村长媳妇和村长一样,也是个三十来岁和和气气的人,听见叫声忙把院子里灯打开,几步就走出来,嘴里还说:“哎呀,阿鸯,你来怎么也不先打个电话呢?”这话在看见廖文鸾后戛然而止,廖文鸾已经对村长媳妇点点头:“你好。”
村长媳妇的嘴巴张大些,但还是胡乱点头:“哎,这个,也不知道叫什么,大妹子,你进来做吧,屋外凉。”说着把廖文鸾他们让进客厅,客厅里电视开着,还有两个小孩在那边做作业边看电视,看见走进来两个陌生人,两个小孩的注意力都被吸引去。

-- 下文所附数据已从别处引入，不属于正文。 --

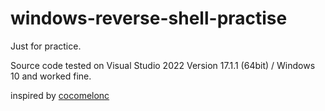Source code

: # windows-reverse-shell-practise
Just for practice.

Source code tested on Visual Studio 2022 Version 17.1.1 (64bit) / Windows 10 and worked fine.

inspired by [cocomelonc](https://cocomelonc.github.io/tutorial/2021/09/15/simple-rev-c-1.html)
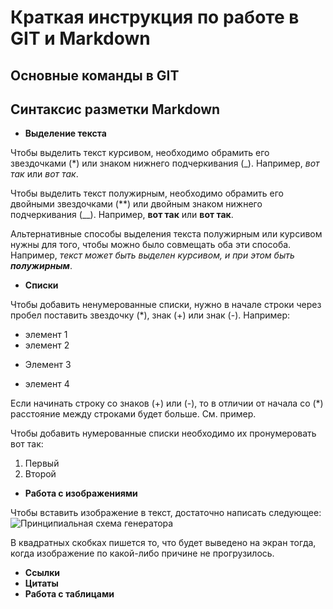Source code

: # Краткая инструкция по работе в GIT и Markdown
## Основные команды в GIT

## Синтаксис разметки Markdown
+ **Выделение текста**

Чтобы выделить текст курсивом, необходимо обрамить его звездочками (*) или знаком нижнего подчеркивания (_). Например, *вот так* или _вот так_.

Чтобы выделить текст полужирным, необходимо обрамить его двойными звездочками (**) или двойным знаком нижнего подчеркивания (__). Например, **вот так** или __вот так__.

Альтернативные способы выделения текста полужирным или курсивом нужны для того, чтобы можно было совмещать оба эти способа. Например, _текст может быть выделен курсивом, и при этом быть **полужирным**_.
+ **Списки**

Чтобы добавить ненумерованные списки, нужно в начале строки через пробел поставить звездочку (*), знак (+) или знак (-). Например:
* элемент 1
* элемент 2
+ Элемент 3
- элемент 4

Если начинать строку со знаков (+) или (-), то в отличии от начала со (*) расстояние между строками будет больше. См. пример.

Чтобы добавить нумерованные списки необходимо их пронумеровать вот так:

1. Первый
2. Второй


+ **Работа с изображениями**

Чтобы вставить изображение в текст, достаточно написать следующее:
![Принципиальная схема генератора](090.jpg)

В квадратных скобках пишется то, что будет выведено на экран тогда, когда изображение по какой-либо причине не прогрузилось.

+ **Ссылки**
+ **Цитаты**
+ **Работа с таблицами**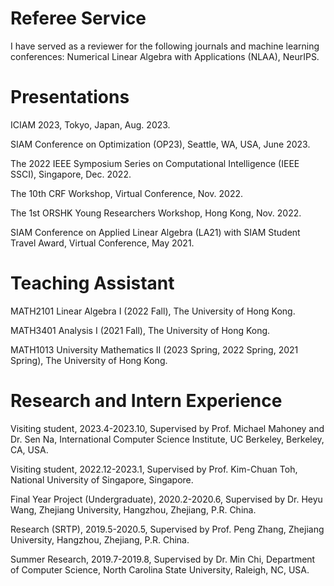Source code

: # Referee Service
I have served as a reviewer for the following journals and machine learning conferences: Numerical Linear Algebra with Applications (NLAA), NeurIPS. 


# Presentations
<p align="left"> ICIAM 2023, Tokyo, Japan, Aug. 2023. </p>
<p align="left"> SIAM Conference on Optimization (OP23), Seattle, WA, USA, June 2023. </p>
<p align="left"> The 2022 IEEE Symposium Series on Computational Intelligence (IEEE SSCI), Singapore, Dec. 2022. </p>
<p align="left"> The 10th CRF Workshop, Virtual Conference, Nov. 2022. </p>
<p align="left"> The 1st ORSHK Young Researchers Workshop, Hong Kong, Nov. 2022. </p>
<p align="left"> SIAM Conference on Applied Linear Algebra (LA21) with SIAM Student Travel Award, Virtual Conference, May 2021. </p>


# Teaching Assistant
<div>
<p align="left"> MATH2101 Linear Algebra I (2022 Fall), The University of Hong Kong. </p>
<p align="left"> MATH3401 Analysis I (2021 Fall), The University of Hong Kong. </p>
<p align="left"> MATH1013 University Mathematics II (2023 Spring, 2022 Spring, 2021 Spring), The University of Hong Kong. </p>
</div>


# Research and Intern Experience
  <div>
  <p align="left">Visiting student, 2023.4-2023.10, Supervised by Prof. Michael Mahoney and Dr. Sen Na, International Computer Science Institute, UC Berkeley, Berkeley, CA, USA.</p>
  <p align="left">Visiting student, 2022.12-2023.1, Supervised by Prof. Kim-Chuan Toh, National University of Singapore, Singapore.</p>
  <p align="left">Final Year Project (Undergraduate), 2020.2-2020.6, Supervised by Dr. Heyu Wang, Zhejiang University, Hangzhou, Zhejiang, P.R. China.</p>
  <p align="left">Research (SRTP), 2019.5-2020.5, Supervised by Prof. Peng Zhang, Zhejiang University, Hangzhou, Zhejiang, P.R. China.</p>
  <p align="left">Summer Research, 2019.7-2019.8, Supervised by Dr. Min Chi, Department of Computer Science, North Carolina State University, Raleigh, NC, USA. </p>
  </div>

村长媳妇一人身上打了一巴掌:“去,去,都赶紧给我进屋写作业,别在这贪玩。”小女孩乖乖听话走进去,小男孩做个鬼脸但还是收拾作业本进去。村长媳妇已经飞快地把沙发和茶几上的东西收拾起来:“哎,家里太乱,我都是等他们上学后再收拾,没想到今儿就装幌子了。”
村长已经端着茶进来:“还收拾什么,反正也就这样。赶紧去洗两个苹果,再把糖拿出来。”村长媳妇是个麻利人,就这么一会儿已经把屋子收拾干净,请廖文鸾他们坐下:“喝茶喝茶,哎,大妹子,你是叫什么来着,鸾鸾吧?听你被提起来好多次,就是从没见过。说来,也差不多三十年了。”

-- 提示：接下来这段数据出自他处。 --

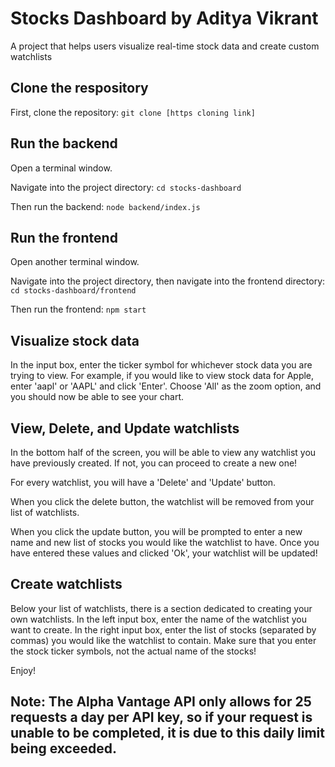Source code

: # Stocks Dashboard by Aditya Vikrant
A project that helps users visualize real-time stock data and create custom watchlists

## Clone the respository
First, clone the repository: `git clone [https cloning link]`

## Run the backend
Open a terminal window.  

Navigate into the project directory: `cd stocks-dashboard`  

Then run the backend: `node backend/index.js`

## Run the frontend
Open another terminal window. 

Navigate into the project directory, then navigate into the frontend directory: `cd stocks-dashboard/frontend`  

Then run the frontend: `npm start`

## Visualize stock data
In the input box, enter the ticker symbol for whichever stock data you are trying to view. 
For example, if you would like to view stock data for Apple, enter 'aapl' or 'AAPL' and click 'Enter'.
Choose 'All' as the zoom option, and you should now be able to see your chart.

## View, Delete, and Update watchlists
In the bottom half of the screen, you will be able to view any watchlist you have previously created.
If not, you can proceed to create a new one!

For every watchlist, you will have a 'Delete' and 'Update' button. 

When you click the delete button, the watchlist will be removed from your list of watchlists.

When you click the update button, you will be prompted to enter a new name and new list of stocks you would like
the watchlist to have. Once you have entered these values and clicked 'Ok', your watchlist will be updated!

## Create watchlists
Below your list of watchlists, there is a section dedicated to creating your own watchlists.
In the left input box, enter the name of the watchlist you want to create.
In the right input box, enter the list of stocks (separated by commas) you would like the watchlist to contain.
Make sure that you enter the stock ticker symbols, not the actual name of the stocks!

Enjoy!


## Note: The Alpha Vantage API only allows for 25 requests a day per API key, so if your request is unable to be completed, it is due to this daily limit being exceeded.
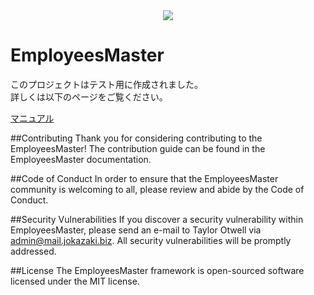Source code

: <div align="center"><img src="https://dev.jokazaki.biz:8443/medium.jpg"></div>

# EmployeesMaster

このプロジェクトはテスト用に作成されました。<br/>
詳しくは以下のページをご覧ください。

[マニュアル](https://dev.jokazaki.biz:8443/employees-master-manual.php)



##Contributing
Thank you for considering contributing to the EmployeesMaster! The contribution guide can be found in the EmployeesMaster documentation.

##Code of Conduct
In order to ensure that the EmployeesMaster community is welcoming to all, please review and abide by the Code of Conduct.

##Security Vulnerabilities
If you discover a security vulnerability within EmployeesMaster, please send an e-mail to Taylor Otwell via admin@mail.jokazaki.biz. All security vulnerabilities will be promptly addressed.

##License
The EmployeesMaster framework is open-sourced software licensed under the MIT license.
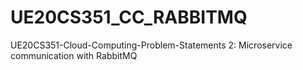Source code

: # UE20CS351_CC_RABBITMQ


UE20CS351-Cloud-Computing-Problem-Statements 2: Microservice communication with RabbitMQ
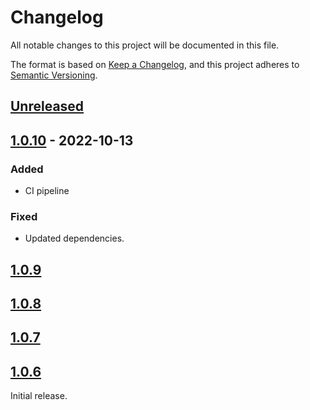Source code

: # Changelog
All notable changes to this project will be documented in this file.

The format is based on [Keep a Changelog](https://keepachangelog.com/en/1.0.0/),
and this project adheres to [Semantic Versioning](https://semver.org/spec/v2.0.0.html).

## [Unreleased]

## [1.0.10] - 2022-10-13

### Added
- CI pipeline

### Fixed
- Updated dependencies.

## [1.0.9]

## [1.0.8]

## [1.0.7]

## [1.0.6]

Initial release.

[Unreleased]: https://github.com/ink-feather-org/eslint-config-shareable/compare/v1.0.10...HEAD
[1.0.10]: https://github.com/ink-feather-org/eslint-config-shareable/compare/v1.0.9...v1.0.10
[1.0.9]: https://github.com/ink-feather-org/eslint-config-shareable/compare/v1.0.8...v1.0.9
[1.0.8]: https://github.com/ink-feather-org/eslint-config-shareable/compare/v1.0.7...v1.0.8
[1.0.7]: https://github.com/ink-feather-org/eslint-config-shareable/compare/v1.0.6...v1.0.7
[1.0.6]: https://github.com/ink-feather-org/eslint-config-shareable/releases/tag/v1.0.6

村长已经洗好苹果进来,拿起水果刀削苹果:“你这嫂子,外婆家就是这村里的,不然怎么会嫁我。”村长媳妇白自己男人一眼:“我们乡下地方,都还在这附近几个村转悠,结来结去嫁来嫁去都是亲戚,真要算起来,我和阿鸯都还是表姐妹。”
看来这村长媳妇外婆家是姓杨了,廖文鸾咬了一口苹果,扯了几句闲话,村长媳妇就笑着说:“鸾鸾你怎么会想到过来这边的,说起来,自从我嫁过来,你都从来没回来过。”廖文鸾嗯了声:“前几次要回来都是因为有事情所以没跟我爸爸回来,爸爸过世后我又去了国外,想着再不回来以后就没多少机会了,这才回来瞧瞧。再说,我妈妈也在这住了五年呢。”
村长一拍大腿:“你不说这话我都忘记了,你妈妈在这住的时候都还没我们呢,就记得我爸说过,你妈妈长的好,脾气好,还说,”说着村长瞧一眼自己媳妇把话咽下去了,还说这样的人谁不喜欢?当时村里的姑娘都被比下去了,但村里的姑娘没有一个生怨言的,而是和沈婉关系很好。
毕竟,一个比一群姑娘都高那么一点点的人是能追上也会引起人的嫉妒,但那差距高的一天一地压根没办法追上的时候,就没法引起嫉妒,而是仰慕。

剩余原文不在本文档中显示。